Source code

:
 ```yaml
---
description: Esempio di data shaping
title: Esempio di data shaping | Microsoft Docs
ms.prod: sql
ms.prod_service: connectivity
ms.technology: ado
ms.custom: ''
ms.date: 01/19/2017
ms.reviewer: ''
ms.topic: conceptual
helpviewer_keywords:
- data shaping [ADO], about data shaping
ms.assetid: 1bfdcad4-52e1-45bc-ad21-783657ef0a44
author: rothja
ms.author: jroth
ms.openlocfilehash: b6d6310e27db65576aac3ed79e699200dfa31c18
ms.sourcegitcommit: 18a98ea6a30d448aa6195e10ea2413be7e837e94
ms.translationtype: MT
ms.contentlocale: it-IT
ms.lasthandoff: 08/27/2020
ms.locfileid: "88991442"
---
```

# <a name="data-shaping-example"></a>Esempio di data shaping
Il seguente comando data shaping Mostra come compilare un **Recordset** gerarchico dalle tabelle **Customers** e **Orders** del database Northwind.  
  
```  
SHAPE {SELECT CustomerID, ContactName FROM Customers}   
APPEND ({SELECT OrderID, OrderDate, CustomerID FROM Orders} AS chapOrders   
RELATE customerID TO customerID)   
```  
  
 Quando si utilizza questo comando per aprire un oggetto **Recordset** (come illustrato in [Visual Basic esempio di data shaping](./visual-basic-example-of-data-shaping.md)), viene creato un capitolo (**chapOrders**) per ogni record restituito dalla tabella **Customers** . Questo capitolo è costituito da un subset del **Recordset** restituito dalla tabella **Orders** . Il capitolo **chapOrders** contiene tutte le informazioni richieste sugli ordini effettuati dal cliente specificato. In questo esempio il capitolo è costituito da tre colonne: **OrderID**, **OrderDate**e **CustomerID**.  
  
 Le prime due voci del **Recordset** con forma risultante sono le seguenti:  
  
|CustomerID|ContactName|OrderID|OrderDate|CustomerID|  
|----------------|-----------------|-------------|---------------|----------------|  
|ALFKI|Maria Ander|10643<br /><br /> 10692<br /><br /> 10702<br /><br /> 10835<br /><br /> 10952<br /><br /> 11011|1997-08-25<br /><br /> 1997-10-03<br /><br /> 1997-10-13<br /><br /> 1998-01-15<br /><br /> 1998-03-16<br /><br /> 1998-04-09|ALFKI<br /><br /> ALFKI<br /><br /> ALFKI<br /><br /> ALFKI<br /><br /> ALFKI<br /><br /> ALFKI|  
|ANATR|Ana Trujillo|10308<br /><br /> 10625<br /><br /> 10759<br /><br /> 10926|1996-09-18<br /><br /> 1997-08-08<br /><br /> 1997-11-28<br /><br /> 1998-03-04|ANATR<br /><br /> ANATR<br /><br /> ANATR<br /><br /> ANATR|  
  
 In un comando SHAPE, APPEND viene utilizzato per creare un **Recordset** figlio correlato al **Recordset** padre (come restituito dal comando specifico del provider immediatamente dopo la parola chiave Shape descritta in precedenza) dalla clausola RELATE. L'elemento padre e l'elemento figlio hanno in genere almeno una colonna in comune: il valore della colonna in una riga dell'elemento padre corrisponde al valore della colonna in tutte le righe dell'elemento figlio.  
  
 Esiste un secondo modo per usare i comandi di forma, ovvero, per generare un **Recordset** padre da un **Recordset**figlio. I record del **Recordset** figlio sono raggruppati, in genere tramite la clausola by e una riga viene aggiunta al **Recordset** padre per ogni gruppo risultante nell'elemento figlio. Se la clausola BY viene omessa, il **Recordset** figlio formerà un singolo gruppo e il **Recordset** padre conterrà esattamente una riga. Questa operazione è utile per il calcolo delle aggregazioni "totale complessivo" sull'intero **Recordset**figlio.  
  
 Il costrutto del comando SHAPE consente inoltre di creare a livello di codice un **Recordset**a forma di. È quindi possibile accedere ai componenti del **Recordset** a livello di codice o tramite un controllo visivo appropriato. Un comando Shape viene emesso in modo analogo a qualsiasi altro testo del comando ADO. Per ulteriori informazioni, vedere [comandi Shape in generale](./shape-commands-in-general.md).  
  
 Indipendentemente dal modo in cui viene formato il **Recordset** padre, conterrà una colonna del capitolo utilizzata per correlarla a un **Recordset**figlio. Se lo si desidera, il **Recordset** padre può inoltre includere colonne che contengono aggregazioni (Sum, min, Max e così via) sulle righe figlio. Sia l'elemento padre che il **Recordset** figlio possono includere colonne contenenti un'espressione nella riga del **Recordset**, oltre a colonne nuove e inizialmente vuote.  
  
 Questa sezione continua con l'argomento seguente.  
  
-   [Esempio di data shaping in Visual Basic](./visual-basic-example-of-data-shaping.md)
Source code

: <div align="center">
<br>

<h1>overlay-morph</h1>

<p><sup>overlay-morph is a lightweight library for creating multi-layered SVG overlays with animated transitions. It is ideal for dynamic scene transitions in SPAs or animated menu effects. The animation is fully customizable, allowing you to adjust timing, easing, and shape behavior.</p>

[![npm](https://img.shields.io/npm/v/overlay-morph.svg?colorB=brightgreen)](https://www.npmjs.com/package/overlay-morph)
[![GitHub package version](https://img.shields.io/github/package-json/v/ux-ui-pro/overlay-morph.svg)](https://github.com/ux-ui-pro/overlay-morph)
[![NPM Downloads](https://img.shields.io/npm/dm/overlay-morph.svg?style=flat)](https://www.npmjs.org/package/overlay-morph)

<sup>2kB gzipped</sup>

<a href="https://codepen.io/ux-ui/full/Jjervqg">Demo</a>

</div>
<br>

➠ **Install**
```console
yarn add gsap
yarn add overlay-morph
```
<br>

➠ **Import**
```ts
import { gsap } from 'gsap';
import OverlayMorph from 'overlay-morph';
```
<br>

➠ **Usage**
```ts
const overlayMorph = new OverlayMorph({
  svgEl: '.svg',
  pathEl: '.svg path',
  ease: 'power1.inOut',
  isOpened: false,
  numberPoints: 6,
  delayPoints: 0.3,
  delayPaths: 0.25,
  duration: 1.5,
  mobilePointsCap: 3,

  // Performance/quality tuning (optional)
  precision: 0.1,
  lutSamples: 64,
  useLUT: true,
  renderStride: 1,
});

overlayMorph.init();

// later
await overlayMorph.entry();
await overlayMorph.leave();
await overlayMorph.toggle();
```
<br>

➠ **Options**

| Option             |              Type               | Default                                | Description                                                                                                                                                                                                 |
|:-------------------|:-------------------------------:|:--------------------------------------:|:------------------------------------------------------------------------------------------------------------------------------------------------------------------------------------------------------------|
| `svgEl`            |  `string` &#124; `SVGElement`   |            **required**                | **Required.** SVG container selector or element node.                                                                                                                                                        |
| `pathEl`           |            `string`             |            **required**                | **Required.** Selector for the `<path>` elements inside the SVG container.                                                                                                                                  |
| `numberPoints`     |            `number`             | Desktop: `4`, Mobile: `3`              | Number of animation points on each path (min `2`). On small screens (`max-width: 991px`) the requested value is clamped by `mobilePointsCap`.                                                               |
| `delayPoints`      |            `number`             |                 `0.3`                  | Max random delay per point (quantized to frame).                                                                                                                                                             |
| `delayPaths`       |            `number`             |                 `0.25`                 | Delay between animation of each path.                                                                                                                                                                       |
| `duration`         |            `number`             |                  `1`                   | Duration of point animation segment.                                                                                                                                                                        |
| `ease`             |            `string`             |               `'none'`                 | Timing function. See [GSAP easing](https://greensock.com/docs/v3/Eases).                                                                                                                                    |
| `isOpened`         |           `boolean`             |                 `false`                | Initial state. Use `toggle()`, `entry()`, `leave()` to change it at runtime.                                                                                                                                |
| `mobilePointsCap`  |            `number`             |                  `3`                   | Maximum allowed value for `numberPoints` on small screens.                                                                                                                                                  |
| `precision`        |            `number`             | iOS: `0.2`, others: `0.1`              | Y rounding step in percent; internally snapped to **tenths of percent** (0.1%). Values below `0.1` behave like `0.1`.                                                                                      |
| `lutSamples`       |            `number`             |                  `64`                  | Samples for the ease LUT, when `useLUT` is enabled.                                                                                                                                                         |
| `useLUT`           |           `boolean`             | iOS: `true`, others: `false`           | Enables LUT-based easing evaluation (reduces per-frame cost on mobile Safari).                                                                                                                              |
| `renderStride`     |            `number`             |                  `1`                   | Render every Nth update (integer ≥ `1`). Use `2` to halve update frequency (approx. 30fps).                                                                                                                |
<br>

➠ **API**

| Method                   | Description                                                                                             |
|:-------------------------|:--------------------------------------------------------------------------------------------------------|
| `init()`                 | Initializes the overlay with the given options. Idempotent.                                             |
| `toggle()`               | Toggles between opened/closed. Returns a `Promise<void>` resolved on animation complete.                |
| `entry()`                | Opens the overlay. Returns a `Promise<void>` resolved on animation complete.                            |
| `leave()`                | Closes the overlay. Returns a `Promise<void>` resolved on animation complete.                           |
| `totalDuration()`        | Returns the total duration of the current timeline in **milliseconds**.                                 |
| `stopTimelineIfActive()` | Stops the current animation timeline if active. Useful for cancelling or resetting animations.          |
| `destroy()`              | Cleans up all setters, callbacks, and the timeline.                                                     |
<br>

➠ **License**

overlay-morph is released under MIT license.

*****

§ **Assigned task**
Which lines in the listing hold the word "OrderID"? Copy them out.

§ **Exercise result**
APPEND ({SELECT OrderID, OrderDate, CustomerID FROM Orders} AS chapOrders   
 Quando si utilizza questo comando per aprire un oggetto **Recordset** (come illustrato in [Visual Basic esempio di data shaping](./visual-basic-example-of-data-shaping.md)), viene creato un capitolo (**chapOrders**) per ogni record restituito dalla tabella **Customers** . Questo capitolo è costituito da un subset del **Recordset** restituito dalla tabella **Orders** . Il capitolo **chapOrders** contiene tutte le informazioni richieste sugli ordini effettuati dal cliente specificato. In questo esempio il capitolo è costituito da tre colonne: **OrderID**, **OrderDate**e **CustomerID**.  
|CustomerID|ContactName|OrderID|OrderDate|CustomerID|  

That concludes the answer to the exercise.